┌─ EXTRACTED INFORMATION

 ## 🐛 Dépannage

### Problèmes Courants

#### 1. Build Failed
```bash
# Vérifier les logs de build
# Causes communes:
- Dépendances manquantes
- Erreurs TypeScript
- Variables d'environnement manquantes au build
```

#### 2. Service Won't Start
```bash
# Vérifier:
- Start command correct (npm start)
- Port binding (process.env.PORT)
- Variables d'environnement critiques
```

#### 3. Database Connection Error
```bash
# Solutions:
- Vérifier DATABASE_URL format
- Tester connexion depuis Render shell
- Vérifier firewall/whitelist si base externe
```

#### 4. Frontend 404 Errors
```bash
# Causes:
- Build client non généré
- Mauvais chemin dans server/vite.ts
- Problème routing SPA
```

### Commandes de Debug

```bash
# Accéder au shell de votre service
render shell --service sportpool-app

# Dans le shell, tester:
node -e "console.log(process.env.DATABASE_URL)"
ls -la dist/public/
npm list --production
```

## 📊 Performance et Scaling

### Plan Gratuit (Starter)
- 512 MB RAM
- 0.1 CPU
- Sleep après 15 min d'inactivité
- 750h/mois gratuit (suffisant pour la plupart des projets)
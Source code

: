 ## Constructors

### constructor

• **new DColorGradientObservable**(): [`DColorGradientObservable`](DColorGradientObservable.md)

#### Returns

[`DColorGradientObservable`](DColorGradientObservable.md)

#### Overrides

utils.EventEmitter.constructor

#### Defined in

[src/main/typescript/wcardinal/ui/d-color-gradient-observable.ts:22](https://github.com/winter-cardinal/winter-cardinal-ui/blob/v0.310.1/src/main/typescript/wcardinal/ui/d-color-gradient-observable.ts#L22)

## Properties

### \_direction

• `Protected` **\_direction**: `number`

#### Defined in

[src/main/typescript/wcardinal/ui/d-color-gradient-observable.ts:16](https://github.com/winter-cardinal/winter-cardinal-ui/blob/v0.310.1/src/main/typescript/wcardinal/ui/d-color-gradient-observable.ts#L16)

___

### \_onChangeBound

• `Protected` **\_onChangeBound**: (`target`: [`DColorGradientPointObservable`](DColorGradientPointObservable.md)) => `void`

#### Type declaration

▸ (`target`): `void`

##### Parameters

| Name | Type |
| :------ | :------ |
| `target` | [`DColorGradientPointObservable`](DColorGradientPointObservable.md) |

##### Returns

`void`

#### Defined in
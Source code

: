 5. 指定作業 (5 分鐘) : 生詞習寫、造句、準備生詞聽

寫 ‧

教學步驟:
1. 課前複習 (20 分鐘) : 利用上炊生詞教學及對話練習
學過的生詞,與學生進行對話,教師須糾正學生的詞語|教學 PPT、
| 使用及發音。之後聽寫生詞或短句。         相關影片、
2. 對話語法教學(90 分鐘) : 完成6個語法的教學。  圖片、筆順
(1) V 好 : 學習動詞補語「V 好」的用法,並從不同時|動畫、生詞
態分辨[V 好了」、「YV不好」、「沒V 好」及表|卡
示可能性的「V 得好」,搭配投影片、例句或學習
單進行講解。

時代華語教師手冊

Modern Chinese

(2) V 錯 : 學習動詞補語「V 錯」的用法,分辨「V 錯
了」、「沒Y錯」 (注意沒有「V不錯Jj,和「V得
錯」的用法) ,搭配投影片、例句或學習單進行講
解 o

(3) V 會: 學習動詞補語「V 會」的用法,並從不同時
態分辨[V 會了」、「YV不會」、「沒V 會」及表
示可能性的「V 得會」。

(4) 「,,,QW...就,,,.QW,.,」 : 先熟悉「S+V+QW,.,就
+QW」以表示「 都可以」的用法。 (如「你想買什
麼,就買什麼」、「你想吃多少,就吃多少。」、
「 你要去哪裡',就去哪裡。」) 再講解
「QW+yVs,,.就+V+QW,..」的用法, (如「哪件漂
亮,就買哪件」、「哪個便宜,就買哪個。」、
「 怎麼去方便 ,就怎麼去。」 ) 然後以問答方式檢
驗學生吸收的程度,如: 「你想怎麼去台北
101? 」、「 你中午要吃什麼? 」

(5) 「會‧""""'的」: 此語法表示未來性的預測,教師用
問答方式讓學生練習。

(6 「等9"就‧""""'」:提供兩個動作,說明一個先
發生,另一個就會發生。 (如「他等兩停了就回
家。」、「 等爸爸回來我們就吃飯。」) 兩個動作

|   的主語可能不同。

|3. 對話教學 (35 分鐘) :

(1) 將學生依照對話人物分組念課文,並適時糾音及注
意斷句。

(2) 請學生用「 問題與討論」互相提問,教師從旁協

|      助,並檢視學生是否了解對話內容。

└─

◆ **DIRECTIONS FOR THIS TASK**:
Write out every line from the data above that includes "void".

◆ **WRITTEN SOLUTION**:
• `Protected` **\_onChangeBound**: (`target`: [`DColorGradientPointObservable`](DColorGradientPointObservable.md)) => `void`
▸ (`target`): `void`
`void`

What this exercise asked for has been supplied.